“If you want to teach people a new way of thinking, don't bother trying to teach them. Instead, give them a tool, the use of which will lead to new ways of thinking.”
― R. Buckminster Fuller
bnd is the engine behind a number of popular software development tools that support OSGi. It can be found in several maven plugins, ant, gradle, and of course Eclipse (bndtools). It actively seeks other build tool vendors to use bnd to improve the quality of the generated OSGi metadata.
bnd actually consists of 2 major parts, one part is really good in creating a JAR with OSGi meta data based on instructions and the information in the class files. Over time bnd has collected hundreds of heuristics that provide for good bundles. This part is therefore often used in build tools like maven or gradle that already generate JARs. They mainly use the manifest generation features of bnd.
The other part is a IDE/build tool independent model of a workspace with projects. This was the result of the frustration that certain things could be done very well in Eclipse but that other things are best done in a command line tool. Since IDEs are incremental and very event driven, command line tools tend to run everything from start to end. What was needed was an independent model that could work with Eclipse, maven, ant, gradle, and hopefully one day Intellij.

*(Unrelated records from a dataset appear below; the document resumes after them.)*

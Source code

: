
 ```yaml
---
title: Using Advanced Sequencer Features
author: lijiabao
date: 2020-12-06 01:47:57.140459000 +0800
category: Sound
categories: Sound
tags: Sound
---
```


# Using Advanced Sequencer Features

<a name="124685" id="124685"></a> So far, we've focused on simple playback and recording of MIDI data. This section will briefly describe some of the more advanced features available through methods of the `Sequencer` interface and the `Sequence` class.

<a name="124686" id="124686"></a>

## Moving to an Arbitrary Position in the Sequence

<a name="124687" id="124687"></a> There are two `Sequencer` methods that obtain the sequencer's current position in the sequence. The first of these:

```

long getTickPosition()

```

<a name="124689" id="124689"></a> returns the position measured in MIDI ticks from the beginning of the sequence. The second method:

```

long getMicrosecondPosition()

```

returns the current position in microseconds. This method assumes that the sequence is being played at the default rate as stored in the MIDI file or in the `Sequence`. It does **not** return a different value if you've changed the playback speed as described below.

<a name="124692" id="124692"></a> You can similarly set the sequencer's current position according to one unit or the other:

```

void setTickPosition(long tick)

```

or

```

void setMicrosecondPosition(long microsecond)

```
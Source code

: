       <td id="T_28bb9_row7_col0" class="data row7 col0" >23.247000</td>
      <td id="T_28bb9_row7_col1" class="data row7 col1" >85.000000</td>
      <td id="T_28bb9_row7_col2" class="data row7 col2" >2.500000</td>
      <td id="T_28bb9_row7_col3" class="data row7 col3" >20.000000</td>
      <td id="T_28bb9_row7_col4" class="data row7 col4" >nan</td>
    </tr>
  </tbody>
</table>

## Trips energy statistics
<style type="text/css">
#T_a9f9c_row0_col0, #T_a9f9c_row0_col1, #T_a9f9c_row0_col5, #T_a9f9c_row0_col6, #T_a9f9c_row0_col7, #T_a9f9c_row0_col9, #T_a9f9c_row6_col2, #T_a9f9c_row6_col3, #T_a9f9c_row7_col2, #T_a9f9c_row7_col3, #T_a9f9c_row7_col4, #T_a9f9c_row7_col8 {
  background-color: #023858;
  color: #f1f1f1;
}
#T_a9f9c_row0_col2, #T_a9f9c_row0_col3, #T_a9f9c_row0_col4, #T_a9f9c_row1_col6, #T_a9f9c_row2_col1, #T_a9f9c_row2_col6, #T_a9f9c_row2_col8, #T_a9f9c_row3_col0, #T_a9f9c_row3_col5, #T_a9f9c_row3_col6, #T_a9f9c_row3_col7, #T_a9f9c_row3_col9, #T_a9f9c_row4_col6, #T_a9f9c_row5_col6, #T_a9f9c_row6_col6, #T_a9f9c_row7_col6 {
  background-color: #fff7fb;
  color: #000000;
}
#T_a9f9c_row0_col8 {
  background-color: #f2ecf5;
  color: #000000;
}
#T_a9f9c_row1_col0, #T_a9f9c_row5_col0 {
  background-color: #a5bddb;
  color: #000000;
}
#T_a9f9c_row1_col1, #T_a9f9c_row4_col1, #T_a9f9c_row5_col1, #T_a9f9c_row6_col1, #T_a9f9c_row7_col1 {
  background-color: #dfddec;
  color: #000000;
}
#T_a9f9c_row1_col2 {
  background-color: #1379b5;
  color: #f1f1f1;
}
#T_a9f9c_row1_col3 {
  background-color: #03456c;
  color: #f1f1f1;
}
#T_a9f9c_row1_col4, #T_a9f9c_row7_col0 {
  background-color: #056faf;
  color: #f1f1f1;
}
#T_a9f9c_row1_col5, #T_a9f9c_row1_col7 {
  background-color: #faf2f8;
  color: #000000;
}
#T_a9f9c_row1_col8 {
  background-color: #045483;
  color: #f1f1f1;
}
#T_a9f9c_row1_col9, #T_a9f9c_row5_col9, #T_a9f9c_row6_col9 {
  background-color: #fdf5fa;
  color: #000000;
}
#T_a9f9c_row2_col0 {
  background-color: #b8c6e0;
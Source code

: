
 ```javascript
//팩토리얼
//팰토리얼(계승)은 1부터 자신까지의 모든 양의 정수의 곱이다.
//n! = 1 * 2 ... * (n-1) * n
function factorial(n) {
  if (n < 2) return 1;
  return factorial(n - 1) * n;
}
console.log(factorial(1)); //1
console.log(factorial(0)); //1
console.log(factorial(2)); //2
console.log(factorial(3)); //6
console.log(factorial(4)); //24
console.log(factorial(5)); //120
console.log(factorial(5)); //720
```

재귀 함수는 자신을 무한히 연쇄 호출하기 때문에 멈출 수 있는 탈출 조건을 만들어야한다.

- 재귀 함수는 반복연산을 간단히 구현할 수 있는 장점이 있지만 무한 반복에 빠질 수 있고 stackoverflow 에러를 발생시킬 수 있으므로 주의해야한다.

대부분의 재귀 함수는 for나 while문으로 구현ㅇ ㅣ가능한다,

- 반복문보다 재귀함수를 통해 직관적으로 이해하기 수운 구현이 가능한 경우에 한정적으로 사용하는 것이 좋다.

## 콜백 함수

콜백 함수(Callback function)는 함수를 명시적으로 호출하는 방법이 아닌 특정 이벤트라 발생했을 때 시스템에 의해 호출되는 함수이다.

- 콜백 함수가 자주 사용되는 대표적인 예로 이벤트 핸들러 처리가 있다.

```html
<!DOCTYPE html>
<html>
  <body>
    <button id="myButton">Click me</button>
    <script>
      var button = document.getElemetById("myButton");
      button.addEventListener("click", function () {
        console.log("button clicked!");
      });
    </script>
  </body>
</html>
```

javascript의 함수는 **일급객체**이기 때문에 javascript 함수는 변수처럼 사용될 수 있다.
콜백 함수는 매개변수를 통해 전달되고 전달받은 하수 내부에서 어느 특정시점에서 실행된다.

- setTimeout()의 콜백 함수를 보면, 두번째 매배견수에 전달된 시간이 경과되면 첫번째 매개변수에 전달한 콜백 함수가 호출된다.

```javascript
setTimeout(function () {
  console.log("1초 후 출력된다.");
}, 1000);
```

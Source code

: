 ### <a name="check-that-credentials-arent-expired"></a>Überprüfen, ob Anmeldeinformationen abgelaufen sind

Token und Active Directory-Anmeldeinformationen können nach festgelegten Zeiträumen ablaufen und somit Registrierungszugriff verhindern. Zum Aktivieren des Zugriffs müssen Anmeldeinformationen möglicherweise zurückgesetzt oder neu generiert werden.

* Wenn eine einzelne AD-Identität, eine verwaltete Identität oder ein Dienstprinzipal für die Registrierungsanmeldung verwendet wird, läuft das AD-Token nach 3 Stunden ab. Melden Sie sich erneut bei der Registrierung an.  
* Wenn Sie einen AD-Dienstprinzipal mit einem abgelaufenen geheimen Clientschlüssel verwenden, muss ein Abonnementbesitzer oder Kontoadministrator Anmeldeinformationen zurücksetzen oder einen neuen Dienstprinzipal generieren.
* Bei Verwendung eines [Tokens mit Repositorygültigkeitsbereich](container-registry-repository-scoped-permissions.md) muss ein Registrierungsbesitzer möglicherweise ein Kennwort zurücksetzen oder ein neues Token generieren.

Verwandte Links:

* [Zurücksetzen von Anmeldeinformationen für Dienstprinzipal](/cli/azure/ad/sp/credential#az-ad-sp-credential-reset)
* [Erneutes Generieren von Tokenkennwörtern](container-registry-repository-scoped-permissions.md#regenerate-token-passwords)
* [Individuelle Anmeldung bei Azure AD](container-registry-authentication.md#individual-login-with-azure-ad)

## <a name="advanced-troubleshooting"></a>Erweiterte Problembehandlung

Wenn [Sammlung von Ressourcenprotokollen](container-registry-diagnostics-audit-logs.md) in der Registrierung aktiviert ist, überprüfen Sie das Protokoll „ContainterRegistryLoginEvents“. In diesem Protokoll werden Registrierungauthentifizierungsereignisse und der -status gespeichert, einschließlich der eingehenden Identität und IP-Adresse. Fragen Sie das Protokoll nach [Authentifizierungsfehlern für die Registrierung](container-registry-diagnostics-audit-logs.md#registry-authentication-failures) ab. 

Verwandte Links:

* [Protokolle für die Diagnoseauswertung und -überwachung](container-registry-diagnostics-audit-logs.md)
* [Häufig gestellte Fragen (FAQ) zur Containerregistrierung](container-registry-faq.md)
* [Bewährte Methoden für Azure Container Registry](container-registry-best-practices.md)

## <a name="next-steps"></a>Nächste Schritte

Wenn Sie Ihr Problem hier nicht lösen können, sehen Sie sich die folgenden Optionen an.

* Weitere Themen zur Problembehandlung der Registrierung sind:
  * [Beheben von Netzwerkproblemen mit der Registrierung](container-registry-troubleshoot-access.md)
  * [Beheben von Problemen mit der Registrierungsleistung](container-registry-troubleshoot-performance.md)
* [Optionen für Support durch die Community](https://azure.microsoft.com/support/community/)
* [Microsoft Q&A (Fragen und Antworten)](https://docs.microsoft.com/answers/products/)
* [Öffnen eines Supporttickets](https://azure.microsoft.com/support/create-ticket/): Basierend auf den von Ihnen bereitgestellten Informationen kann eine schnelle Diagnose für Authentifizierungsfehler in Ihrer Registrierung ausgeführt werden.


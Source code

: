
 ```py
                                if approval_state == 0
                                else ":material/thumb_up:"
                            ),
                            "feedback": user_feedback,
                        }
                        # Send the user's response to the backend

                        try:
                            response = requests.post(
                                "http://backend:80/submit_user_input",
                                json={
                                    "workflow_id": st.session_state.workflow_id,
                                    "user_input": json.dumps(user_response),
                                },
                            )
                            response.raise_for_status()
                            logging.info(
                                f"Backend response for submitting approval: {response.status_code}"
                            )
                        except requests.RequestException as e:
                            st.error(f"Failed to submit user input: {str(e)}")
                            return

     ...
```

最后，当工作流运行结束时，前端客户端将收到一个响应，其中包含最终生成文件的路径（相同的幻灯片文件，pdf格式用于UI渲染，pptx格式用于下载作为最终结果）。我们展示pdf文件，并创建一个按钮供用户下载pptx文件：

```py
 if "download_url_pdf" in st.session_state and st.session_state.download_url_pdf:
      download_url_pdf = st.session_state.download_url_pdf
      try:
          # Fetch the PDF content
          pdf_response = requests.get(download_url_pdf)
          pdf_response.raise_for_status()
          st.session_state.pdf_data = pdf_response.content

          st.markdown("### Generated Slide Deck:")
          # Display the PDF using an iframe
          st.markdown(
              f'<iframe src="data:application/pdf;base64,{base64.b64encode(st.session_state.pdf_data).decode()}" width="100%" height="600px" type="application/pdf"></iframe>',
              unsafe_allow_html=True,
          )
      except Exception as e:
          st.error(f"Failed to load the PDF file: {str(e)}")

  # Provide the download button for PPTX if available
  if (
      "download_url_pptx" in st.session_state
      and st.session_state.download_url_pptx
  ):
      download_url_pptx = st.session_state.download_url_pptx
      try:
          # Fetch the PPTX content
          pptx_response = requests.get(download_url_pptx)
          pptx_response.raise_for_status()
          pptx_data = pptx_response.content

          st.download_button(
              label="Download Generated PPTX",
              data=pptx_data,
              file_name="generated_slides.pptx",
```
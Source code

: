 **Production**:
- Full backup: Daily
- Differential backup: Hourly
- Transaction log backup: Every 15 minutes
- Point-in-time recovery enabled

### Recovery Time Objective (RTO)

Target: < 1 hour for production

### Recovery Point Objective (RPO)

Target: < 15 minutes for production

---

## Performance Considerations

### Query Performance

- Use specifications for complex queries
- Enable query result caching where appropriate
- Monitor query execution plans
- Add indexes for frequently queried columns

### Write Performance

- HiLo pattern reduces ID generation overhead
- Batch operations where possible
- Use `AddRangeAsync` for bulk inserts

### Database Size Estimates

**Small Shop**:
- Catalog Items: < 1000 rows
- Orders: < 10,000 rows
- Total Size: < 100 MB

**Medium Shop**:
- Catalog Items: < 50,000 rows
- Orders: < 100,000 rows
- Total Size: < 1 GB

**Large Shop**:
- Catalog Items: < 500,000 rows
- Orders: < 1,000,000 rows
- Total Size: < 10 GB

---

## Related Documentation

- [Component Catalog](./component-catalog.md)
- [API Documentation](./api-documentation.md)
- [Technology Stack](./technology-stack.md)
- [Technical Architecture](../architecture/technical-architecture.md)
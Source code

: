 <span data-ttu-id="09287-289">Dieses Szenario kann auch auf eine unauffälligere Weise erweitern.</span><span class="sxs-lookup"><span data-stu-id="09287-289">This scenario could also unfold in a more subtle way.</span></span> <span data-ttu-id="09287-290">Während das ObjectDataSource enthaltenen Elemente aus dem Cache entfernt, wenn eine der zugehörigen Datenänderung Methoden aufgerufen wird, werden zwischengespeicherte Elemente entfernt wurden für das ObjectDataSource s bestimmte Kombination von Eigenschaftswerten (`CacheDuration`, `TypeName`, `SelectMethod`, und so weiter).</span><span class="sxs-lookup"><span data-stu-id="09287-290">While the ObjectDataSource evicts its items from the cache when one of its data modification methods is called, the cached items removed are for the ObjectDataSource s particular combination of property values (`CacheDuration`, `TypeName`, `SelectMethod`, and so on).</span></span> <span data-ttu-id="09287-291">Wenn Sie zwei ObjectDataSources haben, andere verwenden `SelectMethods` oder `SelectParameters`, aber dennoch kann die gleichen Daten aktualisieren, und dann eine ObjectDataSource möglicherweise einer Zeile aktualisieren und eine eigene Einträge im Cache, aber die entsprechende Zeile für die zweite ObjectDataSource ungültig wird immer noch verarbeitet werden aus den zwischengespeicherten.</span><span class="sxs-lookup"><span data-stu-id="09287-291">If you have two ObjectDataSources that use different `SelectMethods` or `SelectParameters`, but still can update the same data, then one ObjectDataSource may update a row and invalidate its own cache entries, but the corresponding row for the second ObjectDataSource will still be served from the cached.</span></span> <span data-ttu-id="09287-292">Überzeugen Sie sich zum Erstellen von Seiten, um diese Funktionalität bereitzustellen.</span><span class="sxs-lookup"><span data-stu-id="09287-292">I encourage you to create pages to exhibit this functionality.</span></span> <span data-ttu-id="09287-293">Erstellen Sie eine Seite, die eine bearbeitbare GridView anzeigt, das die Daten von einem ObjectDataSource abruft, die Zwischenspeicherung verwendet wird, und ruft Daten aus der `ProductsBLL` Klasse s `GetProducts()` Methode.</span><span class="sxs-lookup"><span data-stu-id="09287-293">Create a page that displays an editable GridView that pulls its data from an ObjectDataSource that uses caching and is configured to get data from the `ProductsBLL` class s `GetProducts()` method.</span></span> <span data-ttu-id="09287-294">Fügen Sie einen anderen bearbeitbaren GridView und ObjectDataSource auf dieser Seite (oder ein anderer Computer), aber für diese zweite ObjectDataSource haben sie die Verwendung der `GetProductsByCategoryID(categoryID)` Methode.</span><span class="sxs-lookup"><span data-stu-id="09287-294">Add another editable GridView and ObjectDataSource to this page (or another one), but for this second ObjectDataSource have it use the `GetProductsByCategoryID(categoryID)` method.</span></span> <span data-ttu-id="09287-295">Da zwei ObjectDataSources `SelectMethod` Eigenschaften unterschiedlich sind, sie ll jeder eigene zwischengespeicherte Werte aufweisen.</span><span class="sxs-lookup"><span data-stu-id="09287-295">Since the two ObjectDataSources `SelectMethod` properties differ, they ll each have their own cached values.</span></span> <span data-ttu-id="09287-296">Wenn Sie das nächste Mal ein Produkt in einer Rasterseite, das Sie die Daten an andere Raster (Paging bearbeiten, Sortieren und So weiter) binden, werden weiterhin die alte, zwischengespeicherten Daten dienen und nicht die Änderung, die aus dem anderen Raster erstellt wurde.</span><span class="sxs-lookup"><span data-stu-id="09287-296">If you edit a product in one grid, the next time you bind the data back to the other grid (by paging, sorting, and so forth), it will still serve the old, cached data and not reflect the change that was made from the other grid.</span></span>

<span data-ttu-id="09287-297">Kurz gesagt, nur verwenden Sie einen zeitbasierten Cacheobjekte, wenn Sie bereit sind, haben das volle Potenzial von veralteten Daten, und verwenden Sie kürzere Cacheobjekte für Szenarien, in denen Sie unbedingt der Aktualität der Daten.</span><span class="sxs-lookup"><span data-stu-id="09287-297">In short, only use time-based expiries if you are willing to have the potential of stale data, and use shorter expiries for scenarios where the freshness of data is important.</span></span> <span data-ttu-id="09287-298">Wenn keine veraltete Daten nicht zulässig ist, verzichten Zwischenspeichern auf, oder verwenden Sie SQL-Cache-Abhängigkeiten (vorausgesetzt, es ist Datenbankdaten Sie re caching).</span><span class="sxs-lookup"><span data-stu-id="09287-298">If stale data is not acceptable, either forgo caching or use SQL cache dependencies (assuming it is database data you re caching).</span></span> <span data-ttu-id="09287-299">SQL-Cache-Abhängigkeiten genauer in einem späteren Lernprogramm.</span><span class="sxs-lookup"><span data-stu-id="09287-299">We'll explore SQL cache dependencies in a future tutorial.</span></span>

So to use bnd, look at the the descriptions of the tools that include bnd. Then when you want to find out what a certain command does, or how to call a macro, then use this manual.
There are several different ways to get started with bnd. The most elegant one is to start with Bndtools Eclipse IDE. There are a number of videos available that provide a gentle introduction. There is also an accompanying OSGi Starter that provides a lot of detail how to use bnd for larger projects. It includes a Gradle plugin out of the box that will build the Bndtools workspace identical to how things are build inside Eclipse for Continuous Integration with Github Actions or other build servers.
If you insist on using Maven, then you can start with the description of the Maven plugins.
There is also a Gradle plugin that is the preferred way to build OSGi bundles with plain old vanilla Gradle. This is described in the Gradle Plugins readme.
If you just want to figure out how different commands and macros work, the bnd commandline
is your friend. Especially the shell
command is very useful exploring it.
Last but not least, the whole source code is on GitHub. So feel free to explore it. And when you like, we're very actively taken outside PR's. There is a lot of activity going on.